■ Prompt
Go through the material and pull out every line with the string "stoneref" in it.

>>>>>

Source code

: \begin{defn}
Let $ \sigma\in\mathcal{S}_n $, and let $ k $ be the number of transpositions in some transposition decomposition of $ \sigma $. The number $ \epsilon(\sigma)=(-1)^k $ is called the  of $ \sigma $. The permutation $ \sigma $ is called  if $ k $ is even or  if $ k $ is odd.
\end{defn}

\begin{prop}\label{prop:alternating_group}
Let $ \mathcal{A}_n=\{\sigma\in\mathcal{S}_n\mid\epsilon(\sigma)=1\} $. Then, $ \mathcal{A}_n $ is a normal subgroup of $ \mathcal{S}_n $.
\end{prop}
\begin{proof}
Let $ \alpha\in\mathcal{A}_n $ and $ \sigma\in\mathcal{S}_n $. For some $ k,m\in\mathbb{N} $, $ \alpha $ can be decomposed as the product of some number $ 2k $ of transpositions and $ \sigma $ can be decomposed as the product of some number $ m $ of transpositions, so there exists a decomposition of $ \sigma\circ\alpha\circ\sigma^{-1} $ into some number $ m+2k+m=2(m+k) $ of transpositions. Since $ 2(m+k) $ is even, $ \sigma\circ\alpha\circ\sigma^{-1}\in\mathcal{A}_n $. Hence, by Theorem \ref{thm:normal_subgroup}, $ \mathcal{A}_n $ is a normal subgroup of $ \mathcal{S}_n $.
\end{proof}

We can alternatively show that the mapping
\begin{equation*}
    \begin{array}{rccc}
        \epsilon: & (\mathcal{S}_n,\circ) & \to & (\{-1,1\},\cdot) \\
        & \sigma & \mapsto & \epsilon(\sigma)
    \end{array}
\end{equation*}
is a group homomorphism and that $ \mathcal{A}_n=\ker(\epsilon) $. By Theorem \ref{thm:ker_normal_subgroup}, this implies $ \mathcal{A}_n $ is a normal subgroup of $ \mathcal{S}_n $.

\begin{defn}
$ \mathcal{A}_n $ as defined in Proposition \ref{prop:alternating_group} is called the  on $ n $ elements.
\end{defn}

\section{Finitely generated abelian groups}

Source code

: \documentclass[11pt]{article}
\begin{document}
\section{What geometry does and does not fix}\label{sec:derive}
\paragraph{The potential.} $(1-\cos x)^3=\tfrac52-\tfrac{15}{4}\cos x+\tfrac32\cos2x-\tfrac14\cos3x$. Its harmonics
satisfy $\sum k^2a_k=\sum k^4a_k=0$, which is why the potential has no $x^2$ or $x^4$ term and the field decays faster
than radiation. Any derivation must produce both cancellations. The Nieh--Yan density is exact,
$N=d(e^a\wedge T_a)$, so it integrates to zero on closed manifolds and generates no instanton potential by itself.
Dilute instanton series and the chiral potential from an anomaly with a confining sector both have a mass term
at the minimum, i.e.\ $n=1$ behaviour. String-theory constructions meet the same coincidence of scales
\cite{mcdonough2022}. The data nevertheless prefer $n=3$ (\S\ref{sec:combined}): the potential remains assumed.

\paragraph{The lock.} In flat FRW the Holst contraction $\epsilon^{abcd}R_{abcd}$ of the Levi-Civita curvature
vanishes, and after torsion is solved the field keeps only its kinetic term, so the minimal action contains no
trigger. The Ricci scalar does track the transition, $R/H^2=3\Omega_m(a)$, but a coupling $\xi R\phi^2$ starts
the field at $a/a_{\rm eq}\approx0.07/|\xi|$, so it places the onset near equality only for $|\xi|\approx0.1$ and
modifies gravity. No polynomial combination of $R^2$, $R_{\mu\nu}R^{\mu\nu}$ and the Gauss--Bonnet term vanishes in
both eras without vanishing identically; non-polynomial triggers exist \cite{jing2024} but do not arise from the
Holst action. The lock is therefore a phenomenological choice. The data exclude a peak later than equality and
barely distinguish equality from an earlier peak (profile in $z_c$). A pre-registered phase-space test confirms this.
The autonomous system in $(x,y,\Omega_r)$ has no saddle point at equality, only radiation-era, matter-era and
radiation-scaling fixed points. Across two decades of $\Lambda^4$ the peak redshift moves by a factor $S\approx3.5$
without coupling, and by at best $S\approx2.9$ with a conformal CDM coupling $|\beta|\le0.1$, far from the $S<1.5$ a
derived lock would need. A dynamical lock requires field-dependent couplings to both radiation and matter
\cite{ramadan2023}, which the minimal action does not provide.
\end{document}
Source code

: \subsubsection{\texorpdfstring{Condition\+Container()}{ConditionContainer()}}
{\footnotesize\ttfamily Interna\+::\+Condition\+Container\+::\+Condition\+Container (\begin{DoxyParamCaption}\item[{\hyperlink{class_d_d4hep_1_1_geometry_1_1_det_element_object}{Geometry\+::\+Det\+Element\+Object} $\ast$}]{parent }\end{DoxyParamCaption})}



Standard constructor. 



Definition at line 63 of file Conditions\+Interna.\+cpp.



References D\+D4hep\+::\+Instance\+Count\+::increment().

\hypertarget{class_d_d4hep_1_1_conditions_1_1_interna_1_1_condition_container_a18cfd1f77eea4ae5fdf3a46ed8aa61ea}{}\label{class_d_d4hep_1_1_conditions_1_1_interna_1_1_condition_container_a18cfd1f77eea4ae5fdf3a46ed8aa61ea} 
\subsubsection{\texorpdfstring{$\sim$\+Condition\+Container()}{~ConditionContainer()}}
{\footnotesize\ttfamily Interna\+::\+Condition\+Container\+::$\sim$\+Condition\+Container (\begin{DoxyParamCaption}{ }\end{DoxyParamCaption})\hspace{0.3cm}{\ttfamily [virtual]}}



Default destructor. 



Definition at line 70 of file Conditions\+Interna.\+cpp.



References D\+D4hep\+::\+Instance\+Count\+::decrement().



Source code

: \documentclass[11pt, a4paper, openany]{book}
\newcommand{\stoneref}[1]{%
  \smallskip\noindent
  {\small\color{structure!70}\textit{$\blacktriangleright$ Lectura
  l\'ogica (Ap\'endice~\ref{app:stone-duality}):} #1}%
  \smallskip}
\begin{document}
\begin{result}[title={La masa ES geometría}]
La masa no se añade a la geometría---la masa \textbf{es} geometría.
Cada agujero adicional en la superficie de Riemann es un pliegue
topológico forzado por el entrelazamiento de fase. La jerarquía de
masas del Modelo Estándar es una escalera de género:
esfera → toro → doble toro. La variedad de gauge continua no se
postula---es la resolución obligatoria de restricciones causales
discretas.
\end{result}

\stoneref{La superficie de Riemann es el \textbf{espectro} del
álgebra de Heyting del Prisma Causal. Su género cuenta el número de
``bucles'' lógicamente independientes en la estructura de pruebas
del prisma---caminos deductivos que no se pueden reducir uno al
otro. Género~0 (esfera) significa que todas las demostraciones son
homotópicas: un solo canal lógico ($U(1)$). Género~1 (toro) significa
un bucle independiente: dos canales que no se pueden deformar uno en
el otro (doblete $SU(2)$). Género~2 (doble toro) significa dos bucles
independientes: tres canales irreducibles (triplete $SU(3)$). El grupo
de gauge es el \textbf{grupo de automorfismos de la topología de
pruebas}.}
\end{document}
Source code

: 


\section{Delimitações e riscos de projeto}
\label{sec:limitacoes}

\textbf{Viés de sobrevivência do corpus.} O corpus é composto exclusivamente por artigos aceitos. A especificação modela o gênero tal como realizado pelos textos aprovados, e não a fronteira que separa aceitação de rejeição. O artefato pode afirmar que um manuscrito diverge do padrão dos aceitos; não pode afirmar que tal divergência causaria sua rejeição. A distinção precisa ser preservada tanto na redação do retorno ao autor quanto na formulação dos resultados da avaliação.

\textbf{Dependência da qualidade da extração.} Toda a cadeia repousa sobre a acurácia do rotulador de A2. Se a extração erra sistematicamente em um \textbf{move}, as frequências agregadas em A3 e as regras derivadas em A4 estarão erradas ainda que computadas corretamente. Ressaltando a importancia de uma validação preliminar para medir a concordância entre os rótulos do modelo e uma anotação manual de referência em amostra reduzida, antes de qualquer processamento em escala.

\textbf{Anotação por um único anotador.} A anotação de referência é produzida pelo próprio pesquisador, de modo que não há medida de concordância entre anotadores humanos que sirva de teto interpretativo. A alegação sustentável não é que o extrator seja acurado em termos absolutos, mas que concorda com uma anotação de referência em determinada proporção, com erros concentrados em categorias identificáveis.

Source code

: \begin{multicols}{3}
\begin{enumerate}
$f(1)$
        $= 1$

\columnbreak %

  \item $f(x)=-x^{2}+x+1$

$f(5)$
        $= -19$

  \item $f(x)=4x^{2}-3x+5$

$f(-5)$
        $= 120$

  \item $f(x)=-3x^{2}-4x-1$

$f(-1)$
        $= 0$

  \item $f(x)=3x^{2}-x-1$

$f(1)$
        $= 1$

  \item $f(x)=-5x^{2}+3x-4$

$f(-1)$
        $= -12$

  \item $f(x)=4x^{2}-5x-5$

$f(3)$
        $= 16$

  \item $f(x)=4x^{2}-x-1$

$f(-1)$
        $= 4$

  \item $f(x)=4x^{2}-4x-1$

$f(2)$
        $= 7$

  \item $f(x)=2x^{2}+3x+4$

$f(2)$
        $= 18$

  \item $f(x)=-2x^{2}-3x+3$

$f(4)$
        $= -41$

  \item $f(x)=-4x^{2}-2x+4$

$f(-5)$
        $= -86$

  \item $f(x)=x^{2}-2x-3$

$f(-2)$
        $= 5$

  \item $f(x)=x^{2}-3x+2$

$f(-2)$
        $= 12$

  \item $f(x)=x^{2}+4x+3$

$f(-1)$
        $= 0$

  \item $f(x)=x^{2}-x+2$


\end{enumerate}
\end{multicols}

<<<<<

■ Solution for this problem
\newcommand{\stoneref}[1]{%
\stoneref{La superficie de Riemann es el \textbf{espectro} del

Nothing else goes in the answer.